-- Activity --
The job is to find each line in the entries holding the string "suggests" and copy that line.
====== Study material
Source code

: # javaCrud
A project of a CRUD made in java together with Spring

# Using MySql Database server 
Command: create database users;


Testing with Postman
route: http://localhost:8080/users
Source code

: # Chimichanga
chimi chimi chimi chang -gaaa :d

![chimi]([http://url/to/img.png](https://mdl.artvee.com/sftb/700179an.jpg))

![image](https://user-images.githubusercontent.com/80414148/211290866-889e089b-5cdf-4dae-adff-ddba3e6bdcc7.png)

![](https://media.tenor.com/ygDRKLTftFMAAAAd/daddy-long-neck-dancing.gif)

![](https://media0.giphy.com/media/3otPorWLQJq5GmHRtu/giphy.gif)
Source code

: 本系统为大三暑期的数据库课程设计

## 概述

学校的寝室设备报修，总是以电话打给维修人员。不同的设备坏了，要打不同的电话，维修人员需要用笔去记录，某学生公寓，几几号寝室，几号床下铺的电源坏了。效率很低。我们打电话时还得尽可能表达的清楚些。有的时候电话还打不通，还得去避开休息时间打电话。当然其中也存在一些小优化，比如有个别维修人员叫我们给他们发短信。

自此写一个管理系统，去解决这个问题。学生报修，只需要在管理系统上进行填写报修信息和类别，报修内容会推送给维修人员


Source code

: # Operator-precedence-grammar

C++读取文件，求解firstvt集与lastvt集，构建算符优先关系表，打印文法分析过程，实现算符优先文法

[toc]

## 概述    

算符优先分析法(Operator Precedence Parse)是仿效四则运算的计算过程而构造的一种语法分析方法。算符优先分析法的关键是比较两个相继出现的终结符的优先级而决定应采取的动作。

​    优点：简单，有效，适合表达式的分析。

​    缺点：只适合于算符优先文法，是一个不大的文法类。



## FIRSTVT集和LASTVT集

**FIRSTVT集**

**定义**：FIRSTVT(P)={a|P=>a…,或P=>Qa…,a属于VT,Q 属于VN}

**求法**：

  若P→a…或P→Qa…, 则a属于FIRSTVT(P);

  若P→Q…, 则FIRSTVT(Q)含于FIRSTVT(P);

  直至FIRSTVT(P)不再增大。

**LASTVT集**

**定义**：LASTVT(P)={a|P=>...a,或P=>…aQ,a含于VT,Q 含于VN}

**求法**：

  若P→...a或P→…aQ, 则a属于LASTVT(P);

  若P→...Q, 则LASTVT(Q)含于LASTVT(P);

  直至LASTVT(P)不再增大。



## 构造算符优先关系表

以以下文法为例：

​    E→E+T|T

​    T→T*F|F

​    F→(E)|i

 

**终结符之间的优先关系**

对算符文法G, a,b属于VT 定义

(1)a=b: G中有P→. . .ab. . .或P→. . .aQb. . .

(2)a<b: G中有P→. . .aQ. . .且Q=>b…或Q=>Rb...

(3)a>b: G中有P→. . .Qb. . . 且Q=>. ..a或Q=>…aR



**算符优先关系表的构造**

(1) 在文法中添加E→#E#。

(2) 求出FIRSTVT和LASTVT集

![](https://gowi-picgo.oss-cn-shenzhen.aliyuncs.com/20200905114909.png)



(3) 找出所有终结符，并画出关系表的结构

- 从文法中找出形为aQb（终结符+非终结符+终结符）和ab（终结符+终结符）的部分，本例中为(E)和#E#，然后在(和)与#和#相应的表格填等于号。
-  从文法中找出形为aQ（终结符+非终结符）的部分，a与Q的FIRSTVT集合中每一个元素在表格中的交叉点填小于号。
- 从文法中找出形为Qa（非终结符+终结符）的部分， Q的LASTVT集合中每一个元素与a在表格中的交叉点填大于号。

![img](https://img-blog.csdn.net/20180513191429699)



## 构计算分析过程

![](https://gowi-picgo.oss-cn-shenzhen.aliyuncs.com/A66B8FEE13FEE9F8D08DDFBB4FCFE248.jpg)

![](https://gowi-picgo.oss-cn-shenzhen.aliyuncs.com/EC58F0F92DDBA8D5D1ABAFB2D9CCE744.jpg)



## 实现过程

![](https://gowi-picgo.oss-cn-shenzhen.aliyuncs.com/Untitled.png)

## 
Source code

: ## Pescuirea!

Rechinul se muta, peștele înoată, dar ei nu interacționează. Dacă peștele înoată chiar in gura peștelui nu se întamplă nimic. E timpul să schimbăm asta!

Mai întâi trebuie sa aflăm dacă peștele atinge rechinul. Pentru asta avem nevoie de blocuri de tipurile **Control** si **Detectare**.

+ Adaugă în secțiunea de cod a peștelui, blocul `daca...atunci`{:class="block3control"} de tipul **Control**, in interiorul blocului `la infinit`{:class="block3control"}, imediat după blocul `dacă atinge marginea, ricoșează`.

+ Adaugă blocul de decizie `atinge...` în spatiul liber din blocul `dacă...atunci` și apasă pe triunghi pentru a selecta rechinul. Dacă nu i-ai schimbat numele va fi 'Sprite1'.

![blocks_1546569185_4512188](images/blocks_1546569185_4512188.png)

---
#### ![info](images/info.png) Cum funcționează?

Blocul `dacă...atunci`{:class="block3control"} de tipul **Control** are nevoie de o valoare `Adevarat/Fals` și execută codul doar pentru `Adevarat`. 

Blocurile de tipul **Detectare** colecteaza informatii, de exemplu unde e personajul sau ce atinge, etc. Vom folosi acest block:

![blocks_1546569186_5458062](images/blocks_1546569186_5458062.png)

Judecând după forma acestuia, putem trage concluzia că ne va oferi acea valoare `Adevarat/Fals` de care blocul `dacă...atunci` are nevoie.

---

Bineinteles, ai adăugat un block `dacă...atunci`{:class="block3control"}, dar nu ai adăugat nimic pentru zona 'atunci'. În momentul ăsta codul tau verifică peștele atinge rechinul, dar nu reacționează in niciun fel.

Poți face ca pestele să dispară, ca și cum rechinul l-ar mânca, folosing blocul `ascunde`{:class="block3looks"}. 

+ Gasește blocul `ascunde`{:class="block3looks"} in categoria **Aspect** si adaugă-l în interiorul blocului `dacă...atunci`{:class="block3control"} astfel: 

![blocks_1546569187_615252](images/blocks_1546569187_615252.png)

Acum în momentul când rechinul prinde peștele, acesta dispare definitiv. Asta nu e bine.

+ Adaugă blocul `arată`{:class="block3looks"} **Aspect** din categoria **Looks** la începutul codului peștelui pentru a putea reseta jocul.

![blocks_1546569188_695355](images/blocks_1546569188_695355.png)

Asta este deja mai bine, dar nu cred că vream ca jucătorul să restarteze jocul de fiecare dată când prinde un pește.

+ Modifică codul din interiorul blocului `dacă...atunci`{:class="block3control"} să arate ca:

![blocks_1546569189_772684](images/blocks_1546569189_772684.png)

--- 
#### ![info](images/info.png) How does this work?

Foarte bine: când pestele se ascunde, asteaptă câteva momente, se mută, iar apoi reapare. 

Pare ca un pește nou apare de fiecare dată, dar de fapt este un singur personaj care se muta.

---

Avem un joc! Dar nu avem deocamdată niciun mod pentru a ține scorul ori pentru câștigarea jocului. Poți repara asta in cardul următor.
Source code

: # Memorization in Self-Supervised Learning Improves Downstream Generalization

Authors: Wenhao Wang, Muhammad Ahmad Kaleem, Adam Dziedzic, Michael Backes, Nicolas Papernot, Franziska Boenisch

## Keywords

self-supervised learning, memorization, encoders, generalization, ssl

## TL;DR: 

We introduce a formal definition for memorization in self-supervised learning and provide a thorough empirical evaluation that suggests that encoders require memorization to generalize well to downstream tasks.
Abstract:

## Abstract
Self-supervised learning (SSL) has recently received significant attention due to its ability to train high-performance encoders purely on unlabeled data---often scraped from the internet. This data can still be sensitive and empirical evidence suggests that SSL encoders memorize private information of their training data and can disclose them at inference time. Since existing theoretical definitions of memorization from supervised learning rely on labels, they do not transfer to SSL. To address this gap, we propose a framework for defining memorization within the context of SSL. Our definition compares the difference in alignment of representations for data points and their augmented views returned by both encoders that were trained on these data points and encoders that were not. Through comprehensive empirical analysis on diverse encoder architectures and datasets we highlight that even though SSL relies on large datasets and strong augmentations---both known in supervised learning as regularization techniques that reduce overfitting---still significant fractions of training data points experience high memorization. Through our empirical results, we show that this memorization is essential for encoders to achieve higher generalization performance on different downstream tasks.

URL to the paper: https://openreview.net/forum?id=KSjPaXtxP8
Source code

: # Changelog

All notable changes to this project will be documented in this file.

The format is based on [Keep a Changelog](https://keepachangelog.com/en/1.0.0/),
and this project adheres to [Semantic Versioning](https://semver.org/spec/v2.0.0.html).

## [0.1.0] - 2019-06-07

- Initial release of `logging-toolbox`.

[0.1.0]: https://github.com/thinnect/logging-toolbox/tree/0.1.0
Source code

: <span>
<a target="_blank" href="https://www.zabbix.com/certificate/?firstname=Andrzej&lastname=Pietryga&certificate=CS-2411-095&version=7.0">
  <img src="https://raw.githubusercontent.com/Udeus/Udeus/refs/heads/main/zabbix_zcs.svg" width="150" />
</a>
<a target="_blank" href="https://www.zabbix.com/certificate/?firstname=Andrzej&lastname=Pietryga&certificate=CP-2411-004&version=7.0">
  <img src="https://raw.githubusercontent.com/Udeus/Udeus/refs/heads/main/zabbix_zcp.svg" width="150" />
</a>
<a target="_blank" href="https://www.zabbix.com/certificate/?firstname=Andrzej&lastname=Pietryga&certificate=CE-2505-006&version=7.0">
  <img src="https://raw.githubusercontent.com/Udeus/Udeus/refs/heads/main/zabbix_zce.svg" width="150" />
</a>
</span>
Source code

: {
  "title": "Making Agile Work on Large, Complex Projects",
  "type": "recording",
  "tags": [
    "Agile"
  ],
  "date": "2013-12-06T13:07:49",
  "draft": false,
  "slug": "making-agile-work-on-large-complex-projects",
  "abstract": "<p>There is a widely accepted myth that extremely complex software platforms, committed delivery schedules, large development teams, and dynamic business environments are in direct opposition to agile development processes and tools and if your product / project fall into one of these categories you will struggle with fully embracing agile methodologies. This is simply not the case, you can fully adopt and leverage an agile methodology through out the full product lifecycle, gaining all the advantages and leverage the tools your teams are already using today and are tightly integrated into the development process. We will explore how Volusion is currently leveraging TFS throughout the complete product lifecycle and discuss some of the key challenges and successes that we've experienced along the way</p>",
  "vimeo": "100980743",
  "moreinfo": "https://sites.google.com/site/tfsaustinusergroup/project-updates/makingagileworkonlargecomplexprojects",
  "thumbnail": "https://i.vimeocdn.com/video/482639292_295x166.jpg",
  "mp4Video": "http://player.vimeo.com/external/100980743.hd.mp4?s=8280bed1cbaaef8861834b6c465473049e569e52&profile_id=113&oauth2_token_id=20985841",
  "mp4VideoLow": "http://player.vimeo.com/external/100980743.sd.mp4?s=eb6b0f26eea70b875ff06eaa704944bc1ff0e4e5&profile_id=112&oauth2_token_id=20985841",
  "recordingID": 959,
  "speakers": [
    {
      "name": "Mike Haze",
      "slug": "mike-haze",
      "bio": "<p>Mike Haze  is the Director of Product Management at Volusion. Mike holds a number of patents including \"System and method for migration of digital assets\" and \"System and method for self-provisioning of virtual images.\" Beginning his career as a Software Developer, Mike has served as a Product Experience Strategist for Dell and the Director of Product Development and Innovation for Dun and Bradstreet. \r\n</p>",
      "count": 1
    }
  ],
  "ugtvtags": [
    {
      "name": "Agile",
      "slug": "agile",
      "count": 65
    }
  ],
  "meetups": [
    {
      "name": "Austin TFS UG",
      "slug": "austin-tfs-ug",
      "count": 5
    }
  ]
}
============
-- Solution to the problem --
We introduce a formal definition for memorization in self-supervised learning and provide a thorough empirical evaluation that suggests that encoders require memorization to generalize well to downstream tasks.
Self-supervised learning (SSL) has recently received significant attention due to its ability to train high-performance encoders purely on unlabeled data---often scraped from the internet. This data can still be sensitive and empirical evidence suggests that SSL encoders memorize private information of their training data and can disclose them at inference time. Since existing theoretical definitions of memorization from supervised learning rely on labels, they do not transfer to SSL. To address this gap, we propose a framework for defining memorization within the context of SSL. Our definition compares the difference in alignment of representations for data points and their augmented views returned by both encoders that were trained on these data points and encoders that were not. Through comprehensive empirical analysis on diverse encoder architectures and datasets we highlight that even though SSL relies on large datasets and strong augmentations---both known in supervised learning as regularization techniques that reduce overfitting---still significant fractions of training data points experience high memorization. Through our empirical results, we show that this memorization is essential for encoders to achieve higher generalization performance on different downstream tasks.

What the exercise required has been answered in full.